**TASK DESCRIPTION**.
The response should consist of the records that follow, printed exactly.

┌─ RECORDED INFORMATION

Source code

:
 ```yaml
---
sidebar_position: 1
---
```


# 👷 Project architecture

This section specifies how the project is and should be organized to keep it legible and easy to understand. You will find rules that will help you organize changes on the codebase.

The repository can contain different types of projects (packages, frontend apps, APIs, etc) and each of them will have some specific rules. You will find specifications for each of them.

└─

**EXPECTED ANSWER**.
Source code

:
 ```yaml
---
sidebar_position: 1
---
```


# 👷 Project architecture

This section specifies how the project is and should be organized to keep it legible and easy to understand. You will find rules that will help you organize changes on the codebase.

The repository can contain different types of projects (packages, frontend apps, APIs, etc) and each of them will have some specific rules. You will find specifications for each of them.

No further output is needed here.